■ Try it: Every record must come back unchanged, apart from the pictures, which are dropped.

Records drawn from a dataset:
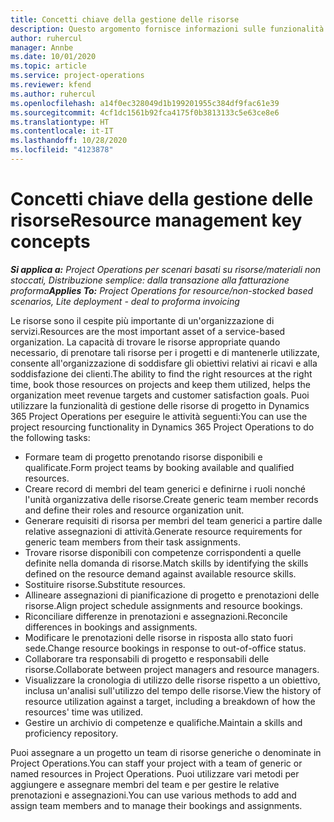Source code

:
 ```yaml
---
title: Concetti chiave della gestione delle risorse
description: Questo argomento fornisce informazioni sulle funzionalità di gestione delle risorse in Microsoft Dynamics Project Operations.
author: ruhercul
manager: Annbe
ms.date: 10/01/2020
ms.topic: article
ms.service: project-operations
ms.reviewer: kfend
ms.author: ruhercul
ms.openlocfilehash: a14f0ec328049d1b199201955c384df9fac61e39
ms.sourcegitcommit: 4cf1dc1561b92fca4175f0b3813133c5e63ce8e6
ms.translationtype: HT
ms.contentlocale: it-IT
ms.lasthandoff: 10/28/2020
ms.locfileid: "4123878"
---
```

# <a name="resource-management-key-concepts"></a><span data-ttu-id="7fe1d-103">Concetti chiave della gestione delle risorse</span><span class="sxs-lookup"><span data-stu-id="7fe1d-103">Resource management key concepts</span></span>

<span data-ttu-id="7fe1d-104">_**Si applica a:** Project Operations per scenari basati su risorse/materiali non stoccati, Distribuzione semplice: dalla transazione alla fatturazione proforma_</span><span class="sxs-lookup"><span data-stu-id="7fe1d-104">_**Applies To:** Project Operations for resource/non-stocked based scenarios, Lite deployment - deal to proforma invoicing_</span></span>

<span data-ttu-id="7fe1d-105">Le risorse sono il cespite più importante di un'organizzazione di servizi.</span><span class="sxs-lookup"><span data-stu-id="7fe1d-105">Resources are the most important asset of a service-based organization.</span></span> <span data-ttu-id="7fe1d-106">La capacità di trovare le risorse appropriate quando necessario, di prenotare tali risorse per i progetti e di mantenerle utilizzate, consente all'organizzazione di soddisfare gli obiettivi relativi ai ricavi e alla soddisfazione dei clienti.</span><span class="sxs-lookup"><span data-stu-id="7fe1d-106">The ability to find the right resources at the right time, book those resources on projects and keep them utilized, helps the organization meet revenue targets and customer satisfaction goals.</span></span> <span data-ttu-id="7fe1d-107">Puoi utilizzare la funzionalità di gestione delle risorse di progetto in Dynamics 365 Project Operations per eseguire le attività seguenti:</span><span class="sxs-lookup"><span data-stu-id="7fe1d-107">You can use the project resourcing functionality in Dynamics 365 Project Operations to do the following tasks:</span></span>

- <span data-ttu-id="7fe1d-108">Formare team di progetto prenotando risorse disponibili e qualificate.</span><span class="sxs-lookup"><span data-stu-id="7fe1d-108">Form project teams by booking available and qualified resources.</span></span>
- <span data-ttu-id="7fe1d-109">Creare record di membri del team generici e definirne i ruoli nonché l'unità organizzativa delle risorse.</span><span class="sxs-lookup"><span data-stu-id="7fe1d-109">Create generic team member records and define their roles and resource organization unit.</span></span>
- <span data-ttu-id="7fe1d-110">Generare requisiti di risorsa per membri del team generici a partire dalle relative assegnazioni di attività.</span><span class="sxs-lookup"><span data-stu-id="7fe1d-110">Generate resource requirements for generic team members from their task assignments.</span></span>
- <span data-ttu-id="7fe1d-111">Trovare risorse disponibili con competenze corrispondenti a quelle definite nella domanda di risorse.</span><span class="sxs-lookup"><span data-stu-id="7fe1d-111">Match skills by identifying the skills defined on the resource demand against available resource skills.</span></span>
- <span data-ttu-id="7fe1d-112">Sostituire risorse.</span><span class="sxs-lookup"><span data-stu-id="7fe1d-112">Substitute resources.</span></span>
- <span data-ttu-id="7fe1d-113">Allineare assegnazioni di pianificazione di progetto e prenotazioni delle risorse.</span><span class="sxs-lookup"><span data-stu-id="7fe1d-113">Align project schedule assignments and resource bookings.</span></span>
- <span data-ttu-id="7fe1d-114">Riconciliare differenze in prenotazioni e assegnazioni.</span><span class="sxs-lookup"><span data-stu-id="7fe1d-114">Reconcile differences in bookings and assignments.</span></span>
- <span data-ttu-id="7fe1d-115">Modificare le prenotazioni delle risorse in risposta allo stato fuori sede.</span><span class="sxs-lookup"><span data-stu-id="7fe1d-115">Change resource bookings in response to out-of-office status.</span></span>
- <span data-ttu-id="7fe1d-116">Collaborare tra responsabili di progetto e responsabili delle risorse.</span><span class="sxs-lookup"><span data-stu-id="7fe1d-116">Collaborate between project managers and resource managers.</span></span>
- <span data-ttu-id="7fe1d-117">Visualizzare la cronologia di utilizzo delle risorse rispetto a un obiettivo, inclusa un'analisi sull'utilizzo del tempo delle risorse.</span><span class="sxs-lookup"><span data-stu-id="7fe1d-117">View the history of resource utilization against a target, including a breakdown of how the resources' time was utilized.</span></span>
- <span data-ttu-id="7fe1d-118">Gestire un archivio di competenze e qualifiche.</span><span class="sxs-lookup"><span data-stu-id="7fe1d-118">Maintain a skills and proficiency repository.</span></span>


<span data-ttu-id="7fe1d-119">Puoi assegnare a un progetto un team di risorse generiche o denominate in Project Operations.</span><span class="sxs-lookup"><span data-stu-id="7fe1d-119">You can staff your project with a team of generic or named resources in Project Operations.</span></span> <span data-ttu-id="7fe1d-120">Puoi utilizzare vari metodi per aggiungere e assegnare membri del team e per gestire le relative prenotazioni e assegnazioni.</span><span class="sxs-lookup"><span data-stu-id="7fe1d-120">You can use various methods to add and assign team members and to manage their bookings and assignments.</span></span> 
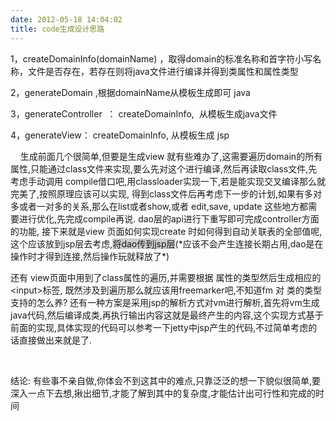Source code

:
 ```yaml
---
date: 2012-05-18 14:04:02
title: code生成设计思路
---
```



<p>
	1，createDomainInfo(domainName) ，取得domain的标准名称和首字符小写名称，文件是否存在，若存在则将java文件进行编译并得到类属性和属性类型
</p>
<p>
	2，generateDomain ,根据domainName从模板生成即可 java
</p>
<p>
	3，generateController &nbsp;： createDomainInfo, &nbsp;从模板生成java文件
</p>
<p>
	4，generateView： createDomainInfo, 从模板生成 jsp
</p>
<p>
	&nbsp; &nbsp; 生成前面几个很简单,但要是生成view 就有些难办了,这需要遍历domain的所有属性,只能通过class文件来实现,要么先对这个进行编译,然后再读取class文件,先考虑手动调用 compile借口吧,用classloader实现一下,若是能实现交叉编译那么就完美了,按照原理应该可以实现, 得到class文件后再考虑下一步的计划,如果有多对多或者一对多的关系,那么在list或者show,或者 edit,save, update 这些地方都需要进行优化,先完成compile再说. dao层的api进行下重写即可完成controller方面的功能, 接下来就是view 页面如何实现create 时如何得到自动关联表的全部值呢,这个应该放到jsp层去考虑,<span style="background-color:#CCCCCC;">将dao传到jsp层</span>(*应该不会产生连接长期占用,dao是在操作时才得到连接,然后操作玩就释放了*)
</p>
<p>
	还有 view页面中用到了class属性的遍历,并需要根据 属性的类型然后生成相应的&lt;input&gt;标签, 既然涉及到遍历那么就应该用freemarker吧,不知道fm 对 类的类型支持的怎么养? 还有一种方案是采用jsp的解析方式对vm进行解析,首先将vm生成java代码,然后编译成类,再执行输出内容这就是最终产生的内容,这个实现方式基于前面的实现,具体实现的代码可以参考一下jetty中jsp产生的代码,不过简单考虑的话直接做出来就是了.
</p>
<p>
	<br />
</p>
<p>
	结论: 有些事不亲自做,你体会不到这其中的难点,只靠泛泛的想一下貌似很简单,要深入一点下去想,揪出细节,才能了解到其中的复杂度,才能估计出可行性和完成的时间
</p>
<p>
	<br />
</p>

■ Completed task:
Source code

:
 ```yaml
---
title: Concetti chiave della gestione delle risorse
description: Questo argomento fornisce informazioni sulle funzionalità di gestione delle risorse in Microsoft Dynamics Project Operations.
author: ruhercul
manager: Annbe
ms.date: 10/01/2020
ms.topic: article
ms.service: project-operations
ms.reviewer: kfend
ms.author: ruhercul
ms.openlocfilehash: a14f0ec328049d1b199201955c384df9fac61e39
ms.sourcegitcommit: 4cf1dc1561b92fca4175f0b3813133c5e63ce8e6
ms.translationtype: HT
ms.contentlocale: it-IT
ms.lasthandoff: 10/28/2020
ms.locfileid: "4123878"
---
```

# <a name="resource-management-key-concepts"></a><span data-ttu-id="7fe1d-103">Concetti chiave della gestione delle risorse</span><span class="sxs-lookup"><span data-stu-id="7fe1d-103">Resource management key concepts</span></span>

<span data-ttu-id="7fe1d-104">_**Si applica a:** Project Operations per scenari basati su risorse/materiali non stoccati, Distribuzione semplice: dalla transazione alla fatturazione proforma_</span><span class="sxs-lookup"><span data-stu-id="7fe1d-104">_**Applies To:** Project Operations for resource/non-stocked based scenarios, Lite deployment - deal to proforma invoicing_</span></span>

<span data-ttu-id="7fe1d-105">Le risorse sono il cespite più importante di un'organizzazione di servizi.</span><span class="sxs-lookup"><span data-stu-id="7fe1d-105">Resources are the most important asset of a service-based organization.</span></span> <span data-ttu-id="7fe1d-106">La capacità di trovare le risorse appropriate quando necessario, di prenotare tali risorse per i progetti e di mantenerle utilizzate, consente all'organizzazione di soddisfare gli obiettivi relativi ai ricavi e alla soddisfazione dei clienti.</span><span class="sxs-lookup"><span data-stu-id="7fe1d-106">The ability to find the right resources at the right time, book those resources on projects and keep them utilized, helps the organization meet revenue targets and customer satisfaction goals.</span></span> <span data-ttu-id="7fe1d-107">Puoi utilizzare la funzionalità di gestione delle risorse di progetto in Dynamics 365 Project Operations per eseguire le attività seguenti:</span><span class="sxs-lookup"><span data-stu-id="7fe1d-107">You can use the project resourcing functionality in Dynamics 365 Project Operations to do the following tasks:</span></span>

- <span data-ttu-id="7fe1d-108">Formare team di progetto prenotando risorse disponibili e qualificate.</span><span class="sxs-lookup"><span data-stu-id="7fe1d-108">Form project teams by booking available and qualified resources.</span></span>
- <span data-ttu-id="7fe1d-109">Creare record di membri del team generici e definirne i ruoli nonché l'unità organizzativa delle risorse.</span><span class="sxs-lookup"><span data-stu-id="7fe1d-109">Create generic team member records and define their roles and resource organization unit.</span></span>
- <span data-ttu-id="7fe1d-110">Generare requisiti di risorsa per membri del team generici a partire dalle relative assegnazioni di attività.</span><span class="sxs-lookup"><span data-stu-id="7fe1d-110">Generate resource requirements for generic team members from their task assignments.</span></span>
- <span data-ttu-id="7fe1d-111">Trovare risorse disponibili con competenze corrispondenti a quelle definite nella domanda di risorse.</span><span class="sxs-lookup"><span data-stu-id="7fe1d-111">Match skills by identifying the skills defined on the resource demand against available resource skills.</span></span>
- <span data-ttu-id="7fe1d-112">Sostituire risorse.</span><span class="sxs-lookup"><span data-stu-id="7fe1d-112">Substitute resources.</span></span>
- <span data-ttu-id="7fe1d-113">Allineare assegnazioni di pianificazione di progetto e prenotazioni delle risorse.</span><span class="sxs-lookup"><span data-stu-id="7fe1d-113">Align project schedule assignments and resource bookings.</span></span>
- <span data-ttu-id="7fe1d-114">Riconciliare differenze in prenotazioni e assegnazioni.</span><span class="sxs-lookup"><span data-stu-id="7fe1d-114">Reconcile differences in bookings and assignments.</span></span>
- <span data-ttu-id="7fe1d-115">Modificare le prenotazioni delle risorse in risposta allo stato fuori sede.</span><span class="sxs-lookup"><span data-stu-id="7fe1d-115">Change resource bookings in response to out-of-office status.</span></span>
- <span data-ttu-id="7fe1d-116">Collaborare tra responsabili di progetto e responsabili delle risorse.</span><span class="sxs-lookup"><span data-stu-id="7fe1d-116">Collaborate between project managers and resource managers.</span></span>
- <span data-ttu-id="7fe1d-117">Visualizzare la cronologia di utilizzo delle risorse rispetto a un obiettivo, inclusa un'analisi sull'utilizzo del tempo delle risorse.</span><span class="sxs-lookup"><span data-stu-id="7fe1d-117">View the history of resource utilization against a target, including a breakdown of how the resources' time was utilized.</span></span>
- <span data-ttu-id="7fe1d-118">Gestire un archivio di competenze e qualifiche.</span><span class="sxs-lookup"><span data-stu-id="7fe1d-118">Maintain a skills and proficiency repository.</span></span>


<span data-ttu-id="7fe1d-119">Puoi assegnare a un progetto un team di risorse generiche o denominate in Project Operations.</span><span class="sxs-lookup"><span data-stu-id="7fe1d-119">You can staff your project with a team of generic or named resources in Project Operations.</span></span> <span data-ttu-id="7fe1d-120">Puoi utilizzare vari metodi per aggiungere e assegnare membri del team e per gestire le relative prenotazioni e assegnazioni.</span><span class="sxs-lookup"><span data-stu-id="7fe1d-120">You can use various methods to add and assign team members and to manage their bookings and assignments.</span></span> 
Source code

:
 ```yaml
---
date: 2012-05-18 14:04:02
title: code生成设计思路
---
```



<p>
	1，createDomainInfo(domainName) ，取得domain的标准名称和首字符小写名称，文件是否存在，若存在则将java文件进行编译并得到类属性和属性类型
</p>
<p>
	2，generateDomain ,根据domainName从模板生成即可 java
</p>
<p>
	3，generateController &nbsp;： createDomainInfo, &nbsp;从模板生成java文件
</p>
<p>
	4，generateView： createDomainInfo, 从模板生成 jsp
</p>
<p>
	&nbsp; &nbsp; 生成前面几个很简单,但要是生成view 就有些难办了,这需要遍历domain的所有属性,只能通过class文件来实现,要么先对这个进行编译,然后再读取class文件,先考虑手动调用 compile借口吧,用classloader实现一下,若是能实现交叉编译那么就完美了,按照原理应该可以实现, 得到class文件后再考虑下一步的计划,如果有多对多或者一对多的关系,那么在list或者show,或者 edit,save, update 这些地方都需要进行优化,先完成compile再说. dao层的api进行下重写即可完成controller方面的功能, 接下来就是view 页面如何实现create 时如何得到自动关联表的全部值呢,这个应该放到jsp层去考虑,<span style="background-color:#CCCCCC;">将dao传到jsp层</span>(*应该不会产生连接长期占用,dao是在操作时才得到连接,然后操作玩就释放了*)
</p>
<p>
	还有 view页面中用到了class属性的遍历,并需要根据 属性的类型然后生成相应的&lt;input&gt;标签, 既然涉及到遍历那么就应该用freemarker吧,不知道fm 对 类的类型支持的怎么养? 还有一种方案是采用jsp的解析方式对vm进行解析,首先将vm生成java代码,然后编译成类,再执行输出内容这就是最终产生的内容,这个实现方式基于前面的实现,具体实现的代码可以参考一下jetty中jsp产生的代码,不过简单考虑的话直接做出来就是了.
</p>
<p>
	<br />
</p>
<p>
	结论: 有些事不亲自做,你体会不到这其中的难点,只靠泛泛的想一下貌似很简单,要深入一点下去想,揪出细节,才能了解到其中的复杂度,才能估计出可行性和完成的时间
</p>
<p>
	<br />
</p>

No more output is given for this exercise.